Protestors demand IU drops COVID-19 vaccination requirement

Coronavirus

BLOOMINGTON, Ind. — A COVID-19 vaccine is required if you’re attending Indiana University in the fall.

It’s a controversial decision, and Thursday, several protestors against the mandate were making their voices heard on campus. Parents and community members gathered at the Sample Gates in hopes Indiana University would reverse their decision.

But IU says, they’re not changing course.

The group “IU Family for Choice, not Mandates” says that’s what they’re here to push for, a choice.

“We’re not against the vaccine, we’re for freedom of choice. Everybody should have a right to choose,” said concerned parent Gretchen Policka.

Indiana University has amended its COVID-19 vaccine requirement after facing backlash. Although students, faculty and staff do have to be vaccinated to be on campus, they don’t have to show proof.

That’s not enough for the group’s president, Ann Dorris.
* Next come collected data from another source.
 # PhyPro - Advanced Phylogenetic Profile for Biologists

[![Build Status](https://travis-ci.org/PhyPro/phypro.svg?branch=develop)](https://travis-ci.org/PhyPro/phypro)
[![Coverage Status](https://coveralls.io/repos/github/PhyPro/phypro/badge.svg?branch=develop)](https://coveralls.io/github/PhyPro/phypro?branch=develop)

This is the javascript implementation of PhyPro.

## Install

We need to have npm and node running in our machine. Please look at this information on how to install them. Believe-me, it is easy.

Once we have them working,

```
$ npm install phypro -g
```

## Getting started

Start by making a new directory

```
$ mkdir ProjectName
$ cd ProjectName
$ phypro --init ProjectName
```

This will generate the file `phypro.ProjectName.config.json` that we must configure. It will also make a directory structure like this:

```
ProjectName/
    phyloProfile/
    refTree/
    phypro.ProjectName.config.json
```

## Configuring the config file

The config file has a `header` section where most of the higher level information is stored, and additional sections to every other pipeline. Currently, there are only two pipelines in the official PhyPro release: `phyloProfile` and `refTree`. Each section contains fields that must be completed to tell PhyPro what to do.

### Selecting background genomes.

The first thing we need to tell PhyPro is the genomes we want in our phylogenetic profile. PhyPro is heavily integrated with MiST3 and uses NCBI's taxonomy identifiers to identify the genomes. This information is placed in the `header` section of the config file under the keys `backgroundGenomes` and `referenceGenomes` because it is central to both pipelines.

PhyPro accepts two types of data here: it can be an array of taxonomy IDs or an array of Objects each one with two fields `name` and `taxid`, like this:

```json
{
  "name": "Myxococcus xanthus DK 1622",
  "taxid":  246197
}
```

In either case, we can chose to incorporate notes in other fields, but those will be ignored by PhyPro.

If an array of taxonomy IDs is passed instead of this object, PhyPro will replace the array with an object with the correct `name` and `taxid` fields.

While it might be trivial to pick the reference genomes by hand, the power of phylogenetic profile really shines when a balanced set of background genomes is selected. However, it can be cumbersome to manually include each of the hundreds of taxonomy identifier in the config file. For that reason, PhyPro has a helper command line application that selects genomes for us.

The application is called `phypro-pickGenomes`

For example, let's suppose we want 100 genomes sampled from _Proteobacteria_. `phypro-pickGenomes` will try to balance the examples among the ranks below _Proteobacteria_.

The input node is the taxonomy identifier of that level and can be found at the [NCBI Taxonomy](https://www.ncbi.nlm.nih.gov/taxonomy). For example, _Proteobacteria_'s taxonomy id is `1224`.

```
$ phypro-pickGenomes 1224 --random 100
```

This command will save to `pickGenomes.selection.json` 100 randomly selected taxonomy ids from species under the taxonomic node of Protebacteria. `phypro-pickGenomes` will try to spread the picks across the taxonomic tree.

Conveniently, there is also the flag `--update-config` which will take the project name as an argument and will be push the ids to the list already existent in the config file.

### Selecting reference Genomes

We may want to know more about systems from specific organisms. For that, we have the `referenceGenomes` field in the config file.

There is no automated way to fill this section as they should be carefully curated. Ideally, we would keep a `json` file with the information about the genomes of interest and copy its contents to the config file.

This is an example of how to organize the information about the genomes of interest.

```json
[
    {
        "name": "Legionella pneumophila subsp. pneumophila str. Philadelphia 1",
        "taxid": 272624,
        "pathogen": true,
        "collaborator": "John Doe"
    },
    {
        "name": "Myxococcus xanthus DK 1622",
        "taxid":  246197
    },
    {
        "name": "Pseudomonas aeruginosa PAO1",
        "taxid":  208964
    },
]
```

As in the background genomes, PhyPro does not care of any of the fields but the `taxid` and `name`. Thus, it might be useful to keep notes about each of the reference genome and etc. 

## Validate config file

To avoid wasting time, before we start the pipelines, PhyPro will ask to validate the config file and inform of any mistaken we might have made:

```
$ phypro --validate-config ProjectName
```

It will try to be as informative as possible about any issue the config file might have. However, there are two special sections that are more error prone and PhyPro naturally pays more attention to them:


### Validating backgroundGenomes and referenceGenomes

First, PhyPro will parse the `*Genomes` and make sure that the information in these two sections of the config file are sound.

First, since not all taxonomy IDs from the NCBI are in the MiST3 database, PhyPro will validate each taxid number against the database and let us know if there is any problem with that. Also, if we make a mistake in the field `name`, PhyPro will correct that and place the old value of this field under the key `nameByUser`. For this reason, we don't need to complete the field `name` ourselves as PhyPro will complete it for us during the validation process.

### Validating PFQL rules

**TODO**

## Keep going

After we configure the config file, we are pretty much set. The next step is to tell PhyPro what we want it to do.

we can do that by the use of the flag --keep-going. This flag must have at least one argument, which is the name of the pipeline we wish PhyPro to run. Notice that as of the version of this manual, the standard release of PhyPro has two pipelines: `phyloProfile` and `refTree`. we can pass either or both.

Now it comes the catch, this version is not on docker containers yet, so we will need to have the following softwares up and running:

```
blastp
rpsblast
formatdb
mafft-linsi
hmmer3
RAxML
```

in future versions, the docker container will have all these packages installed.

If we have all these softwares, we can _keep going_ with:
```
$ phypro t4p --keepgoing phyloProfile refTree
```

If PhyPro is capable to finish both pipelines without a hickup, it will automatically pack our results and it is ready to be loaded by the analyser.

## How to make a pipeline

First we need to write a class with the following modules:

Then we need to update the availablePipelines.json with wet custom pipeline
She believes this move by IU is illegal.

“Is that punishment for our kids that chose not to be vaccinated?” Dorris questioned.

“We appreciate people voicing their concerns, we expect people to voice their concerns, and we’ve of course heard from them, and it’s not an easy decision,” said IU spokesperson Chuck Carney. He says IU plans to stand firm on its decision.

The university wants to bring back the things that make IU special for Hoosiers.

“It’s the way we can get back to a normal campus environment where we can have full classes,” Carney explained. “We can have in-person dining with people not sitting six feet apart, a full stadium.” 

And this isn’t the only vaccine IU requires. For years, students have had to get six others before coming to campus, and it’s Indiana law to show proof of those. Carney explained although the COVID-19 vaccine is new, it’s not uncommon to require a vaccine to attend.

Protestors don’t agree with that logic.

“They aren’t the same,” said Policka. “Those vaccines have been tested and in clinic trials and have been around for years.”

Still for now, unless you have a religious or medical exemption, a vaccine will be required if you want to attend or work at IU.

“It’s something that will keep us all safe,” said Carney.